Raw data:
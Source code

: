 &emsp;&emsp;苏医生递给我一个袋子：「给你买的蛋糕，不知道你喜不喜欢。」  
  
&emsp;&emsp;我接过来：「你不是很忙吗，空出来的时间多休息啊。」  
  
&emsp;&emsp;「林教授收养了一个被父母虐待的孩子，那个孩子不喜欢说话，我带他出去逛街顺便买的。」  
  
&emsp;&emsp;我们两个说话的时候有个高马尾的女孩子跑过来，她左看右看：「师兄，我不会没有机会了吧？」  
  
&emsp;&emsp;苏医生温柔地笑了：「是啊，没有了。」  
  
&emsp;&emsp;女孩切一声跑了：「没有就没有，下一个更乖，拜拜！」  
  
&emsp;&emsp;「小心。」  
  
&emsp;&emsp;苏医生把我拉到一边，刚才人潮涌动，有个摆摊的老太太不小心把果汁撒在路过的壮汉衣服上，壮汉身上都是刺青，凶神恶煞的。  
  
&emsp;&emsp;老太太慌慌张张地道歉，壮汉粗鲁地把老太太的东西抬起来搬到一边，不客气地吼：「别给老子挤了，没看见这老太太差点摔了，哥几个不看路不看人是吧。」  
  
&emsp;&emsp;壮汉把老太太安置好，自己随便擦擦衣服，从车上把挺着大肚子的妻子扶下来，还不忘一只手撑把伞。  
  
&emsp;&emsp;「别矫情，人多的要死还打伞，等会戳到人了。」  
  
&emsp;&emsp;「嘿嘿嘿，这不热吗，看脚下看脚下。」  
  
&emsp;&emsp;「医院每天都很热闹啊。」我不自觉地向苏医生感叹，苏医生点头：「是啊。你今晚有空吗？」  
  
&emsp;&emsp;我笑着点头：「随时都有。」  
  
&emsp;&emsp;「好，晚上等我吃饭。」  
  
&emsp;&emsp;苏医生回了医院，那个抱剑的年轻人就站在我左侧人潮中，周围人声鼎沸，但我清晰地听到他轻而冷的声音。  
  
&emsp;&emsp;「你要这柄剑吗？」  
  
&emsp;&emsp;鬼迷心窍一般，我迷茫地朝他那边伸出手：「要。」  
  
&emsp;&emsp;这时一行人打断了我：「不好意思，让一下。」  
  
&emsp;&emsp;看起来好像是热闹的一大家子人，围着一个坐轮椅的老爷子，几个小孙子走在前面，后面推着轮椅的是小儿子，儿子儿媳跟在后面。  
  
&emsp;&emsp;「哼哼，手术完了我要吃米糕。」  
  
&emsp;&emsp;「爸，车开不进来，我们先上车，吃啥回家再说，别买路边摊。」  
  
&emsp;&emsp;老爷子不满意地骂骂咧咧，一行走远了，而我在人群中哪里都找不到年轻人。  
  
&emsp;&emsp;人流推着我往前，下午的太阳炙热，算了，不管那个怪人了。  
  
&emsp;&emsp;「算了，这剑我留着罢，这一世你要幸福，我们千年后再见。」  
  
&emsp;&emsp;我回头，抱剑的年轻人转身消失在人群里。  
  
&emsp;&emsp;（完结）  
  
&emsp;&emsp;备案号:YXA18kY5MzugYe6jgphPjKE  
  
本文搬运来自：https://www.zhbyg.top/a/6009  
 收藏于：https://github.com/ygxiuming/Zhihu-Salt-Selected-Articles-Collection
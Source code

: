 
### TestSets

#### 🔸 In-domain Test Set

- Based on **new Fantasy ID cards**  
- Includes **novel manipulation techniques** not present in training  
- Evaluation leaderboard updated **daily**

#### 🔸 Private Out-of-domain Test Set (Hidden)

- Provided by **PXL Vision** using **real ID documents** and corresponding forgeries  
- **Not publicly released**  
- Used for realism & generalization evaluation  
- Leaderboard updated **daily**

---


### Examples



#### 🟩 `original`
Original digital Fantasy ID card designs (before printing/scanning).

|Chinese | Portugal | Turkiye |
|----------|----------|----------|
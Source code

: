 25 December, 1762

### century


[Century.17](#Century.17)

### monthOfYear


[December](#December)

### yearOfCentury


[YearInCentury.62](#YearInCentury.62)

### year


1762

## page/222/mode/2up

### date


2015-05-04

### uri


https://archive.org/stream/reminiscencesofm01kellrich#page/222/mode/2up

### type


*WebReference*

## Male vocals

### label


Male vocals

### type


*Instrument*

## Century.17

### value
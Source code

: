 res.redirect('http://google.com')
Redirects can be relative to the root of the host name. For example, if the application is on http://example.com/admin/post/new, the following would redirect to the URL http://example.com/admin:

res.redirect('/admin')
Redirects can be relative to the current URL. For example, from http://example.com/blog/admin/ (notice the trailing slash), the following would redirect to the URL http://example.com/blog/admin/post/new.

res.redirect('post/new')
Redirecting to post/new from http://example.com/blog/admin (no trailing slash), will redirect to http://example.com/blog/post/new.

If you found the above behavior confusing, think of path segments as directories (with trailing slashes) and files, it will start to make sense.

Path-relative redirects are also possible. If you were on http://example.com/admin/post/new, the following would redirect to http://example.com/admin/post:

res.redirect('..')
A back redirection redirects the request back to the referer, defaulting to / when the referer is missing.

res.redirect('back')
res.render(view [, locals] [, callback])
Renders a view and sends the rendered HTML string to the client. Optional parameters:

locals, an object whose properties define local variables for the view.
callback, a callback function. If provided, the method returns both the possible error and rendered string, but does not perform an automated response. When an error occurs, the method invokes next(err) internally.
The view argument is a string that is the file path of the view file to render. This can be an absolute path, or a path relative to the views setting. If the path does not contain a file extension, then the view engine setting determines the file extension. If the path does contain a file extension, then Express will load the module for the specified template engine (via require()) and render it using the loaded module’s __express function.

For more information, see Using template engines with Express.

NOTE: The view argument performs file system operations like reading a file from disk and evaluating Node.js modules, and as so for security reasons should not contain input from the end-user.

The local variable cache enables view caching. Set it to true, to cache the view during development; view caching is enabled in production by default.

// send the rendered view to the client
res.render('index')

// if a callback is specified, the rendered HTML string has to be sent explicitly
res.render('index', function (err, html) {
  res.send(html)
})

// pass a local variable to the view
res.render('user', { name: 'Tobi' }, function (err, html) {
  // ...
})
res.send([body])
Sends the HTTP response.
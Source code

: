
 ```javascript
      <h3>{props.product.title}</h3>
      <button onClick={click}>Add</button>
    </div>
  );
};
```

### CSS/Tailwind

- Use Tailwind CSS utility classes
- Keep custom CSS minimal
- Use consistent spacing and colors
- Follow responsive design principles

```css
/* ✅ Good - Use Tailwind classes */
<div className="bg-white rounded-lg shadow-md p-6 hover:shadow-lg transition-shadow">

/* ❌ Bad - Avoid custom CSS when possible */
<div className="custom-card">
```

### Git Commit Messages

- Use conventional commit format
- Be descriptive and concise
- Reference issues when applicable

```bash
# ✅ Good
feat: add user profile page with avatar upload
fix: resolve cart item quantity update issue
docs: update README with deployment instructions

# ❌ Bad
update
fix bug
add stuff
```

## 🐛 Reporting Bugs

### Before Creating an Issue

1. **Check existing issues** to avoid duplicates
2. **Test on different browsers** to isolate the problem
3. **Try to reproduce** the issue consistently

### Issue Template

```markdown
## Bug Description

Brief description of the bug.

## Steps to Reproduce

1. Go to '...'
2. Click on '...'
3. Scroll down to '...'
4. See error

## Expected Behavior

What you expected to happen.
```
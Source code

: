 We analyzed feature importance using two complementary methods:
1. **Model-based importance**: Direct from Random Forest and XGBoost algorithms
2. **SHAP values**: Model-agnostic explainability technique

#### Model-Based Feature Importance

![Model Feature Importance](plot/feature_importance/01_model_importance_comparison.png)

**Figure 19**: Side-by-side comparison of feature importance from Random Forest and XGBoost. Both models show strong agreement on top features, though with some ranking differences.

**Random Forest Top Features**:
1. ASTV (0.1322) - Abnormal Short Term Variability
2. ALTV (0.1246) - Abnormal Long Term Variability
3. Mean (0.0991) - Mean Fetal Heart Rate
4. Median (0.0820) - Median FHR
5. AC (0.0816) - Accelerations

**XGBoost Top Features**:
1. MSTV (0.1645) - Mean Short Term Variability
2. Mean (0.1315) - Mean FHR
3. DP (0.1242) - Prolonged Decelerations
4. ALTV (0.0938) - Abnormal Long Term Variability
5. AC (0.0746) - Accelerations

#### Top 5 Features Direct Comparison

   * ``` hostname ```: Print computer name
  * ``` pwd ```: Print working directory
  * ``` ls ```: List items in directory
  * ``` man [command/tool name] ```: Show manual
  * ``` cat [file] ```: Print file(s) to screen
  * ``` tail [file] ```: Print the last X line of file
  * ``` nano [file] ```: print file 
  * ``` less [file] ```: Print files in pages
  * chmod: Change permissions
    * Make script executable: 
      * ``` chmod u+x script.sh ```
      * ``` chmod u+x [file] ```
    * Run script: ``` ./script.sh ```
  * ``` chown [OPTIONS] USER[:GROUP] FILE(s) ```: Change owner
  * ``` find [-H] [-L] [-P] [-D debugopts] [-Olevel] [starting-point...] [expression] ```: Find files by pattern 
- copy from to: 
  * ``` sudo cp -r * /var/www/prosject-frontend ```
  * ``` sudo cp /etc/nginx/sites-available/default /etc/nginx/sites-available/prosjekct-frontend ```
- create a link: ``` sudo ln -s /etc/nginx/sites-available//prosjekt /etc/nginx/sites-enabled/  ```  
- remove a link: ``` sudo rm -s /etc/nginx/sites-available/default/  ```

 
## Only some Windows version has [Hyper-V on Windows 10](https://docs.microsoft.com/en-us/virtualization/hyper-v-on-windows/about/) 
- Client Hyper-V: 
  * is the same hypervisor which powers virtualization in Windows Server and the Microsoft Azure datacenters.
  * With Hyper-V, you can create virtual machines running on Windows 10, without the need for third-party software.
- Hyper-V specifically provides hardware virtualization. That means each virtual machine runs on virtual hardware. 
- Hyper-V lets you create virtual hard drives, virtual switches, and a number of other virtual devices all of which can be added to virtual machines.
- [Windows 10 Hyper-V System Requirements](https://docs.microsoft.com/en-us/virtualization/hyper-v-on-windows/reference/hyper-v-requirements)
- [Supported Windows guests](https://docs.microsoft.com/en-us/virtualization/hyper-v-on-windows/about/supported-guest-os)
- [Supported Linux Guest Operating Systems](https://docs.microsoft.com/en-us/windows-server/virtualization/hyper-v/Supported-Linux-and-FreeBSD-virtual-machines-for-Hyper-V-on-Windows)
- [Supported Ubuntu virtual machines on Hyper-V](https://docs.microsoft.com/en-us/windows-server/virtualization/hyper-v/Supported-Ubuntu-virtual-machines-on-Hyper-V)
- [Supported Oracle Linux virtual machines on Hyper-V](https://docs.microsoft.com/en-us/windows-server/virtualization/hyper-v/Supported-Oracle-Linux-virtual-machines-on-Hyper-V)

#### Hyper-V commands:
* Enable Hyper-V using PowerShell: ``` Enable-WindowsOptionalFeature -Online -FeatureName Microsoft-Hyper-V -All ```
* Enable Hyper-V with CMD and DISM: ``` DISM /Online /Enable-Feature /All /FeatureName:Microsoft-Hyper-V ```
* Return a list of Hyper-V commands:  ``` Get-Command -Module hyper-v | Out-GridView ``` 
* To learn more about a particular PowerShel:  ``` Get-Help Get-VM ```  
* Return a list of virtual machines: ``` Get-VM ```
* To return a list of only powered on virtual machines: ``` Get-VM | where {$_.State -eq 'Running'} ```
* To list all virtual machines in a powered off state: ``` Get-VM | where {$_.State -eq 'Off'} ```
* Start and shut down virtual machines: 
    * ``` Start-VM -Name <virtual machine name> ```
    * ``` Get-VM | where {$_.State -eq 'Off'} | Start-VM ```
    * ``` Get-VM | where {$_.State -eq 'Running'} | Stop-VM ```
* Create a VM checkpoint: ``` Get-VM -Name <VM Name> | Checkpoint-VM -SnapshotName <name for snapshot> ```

Work required: Would you please filter the lines above and copy every one that includes "Random"?

Written response:
1. **Model-based importance**: Direct from Random Forest and XGBoost algorithms
**Figure 19**: Side-by-side comparison of feature importance from Random Forest and XGBoost. Both models show strong agreement on top features, though with some ranking differences.
**Random Forest Top Features**:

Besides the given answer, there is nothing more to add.